The MacDiarmid Institute for Advanced Materials and Nanotechnology, New Zealand.
Nanoscale. 2013 Oct 7;5(19):8945-50. doi: 10.1039/c3nr03021k. Epub 2013 Aug 20.
We report on the self-assembly of colloidal gold nanoparticles on a stretchable, elastomeric membrane, and the use of this membrane as a base substrate for far-field confocal Raman measurements. Surface-enhanced Raman scattering (SERS) enhancement for such a substrate was estimated as 10(6) to 10(7). Atomic force microscopy has been used to study the changes in nanoparticle topography when the membrane is stretched. The homogeneous strain defined by average relative motion of nanoparticles is approximately half the macroscopically-applied biaxial strain. The SERS intensity was maximized when the membrane was at rest (i.e. without stretch), and reduced as stretching was increased. Our measurements are consistent with theoretical and numerical SERS enhancements for the interstitial gap between two spheres. The data indicate that the resting gap between the spheres is 11 nm or 16 nm, using two theoretical models. This work represents progress towards particularly facile sample fabrication and in situ tuning techniques for SERS.

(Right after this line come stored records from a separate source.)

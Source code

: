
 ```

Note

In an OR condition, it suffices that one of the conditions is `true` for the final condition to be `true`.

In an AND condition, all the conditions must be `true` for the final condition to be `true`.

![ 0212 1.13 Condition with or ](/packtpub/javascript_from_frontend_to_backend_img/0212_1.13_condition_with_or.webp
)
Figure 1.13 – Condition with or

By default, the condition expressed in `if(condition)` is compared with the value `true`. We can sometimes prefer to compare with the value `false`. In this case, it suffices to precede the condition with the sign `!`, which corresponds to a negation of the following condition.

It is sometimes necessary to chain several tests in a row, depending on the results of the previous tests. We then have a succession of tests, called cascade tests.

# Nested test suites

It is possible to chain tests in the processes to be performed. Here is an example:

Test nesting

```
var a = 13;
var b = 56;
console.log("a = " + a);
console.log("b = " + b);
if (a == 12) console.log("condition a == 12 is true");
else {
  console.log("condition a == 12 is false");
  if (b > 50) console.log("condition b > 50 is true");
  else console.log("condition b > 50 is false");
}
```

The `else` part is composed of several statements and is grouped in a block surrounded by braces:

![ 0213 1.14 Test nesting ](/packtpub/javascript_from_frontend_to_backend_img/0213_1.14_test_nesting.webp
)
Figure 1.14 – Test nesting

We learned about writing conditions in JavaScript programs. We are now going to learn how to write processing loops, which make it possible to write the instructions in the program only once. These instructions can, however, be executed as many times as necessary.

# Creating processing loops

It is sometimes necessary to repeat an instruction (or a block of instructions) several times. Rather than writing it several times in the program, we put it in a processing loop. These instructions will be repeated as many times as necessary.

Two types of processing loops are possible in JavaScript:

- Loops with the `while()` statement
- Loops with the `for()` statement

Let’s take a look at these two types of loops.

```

我们报告了胶体金纳米粒子在可拉伸弹性膜上的自组装,以及该膜作为远场共焦拉曼测量的基底衬底的用途。这种衬底的表面增强拉曼散射(SERS)增强被估计为 10(6) 到 10(7)。原子力显微镜已用于研究当膜被拉伸时纳米颗粒形貌的变化。通过纳米颗粒的平均相对运动定义的均匀应变大约是宏观施加的双轴应变的一半。当膜处于静止状态(即没有拉伸)时,SERS 强度最大,而随着拉伸的增加,强度降低。我们的测量结果与两个球体之间的间隙的理论和数值 SERS 增强一致。数据表明,使用两种理论模型,两个球体之间的静止间隙为 11nm 或 16nm。这项工作代表了在 SERS 方面特别容易进行样品制备和原位调谐技术的进展。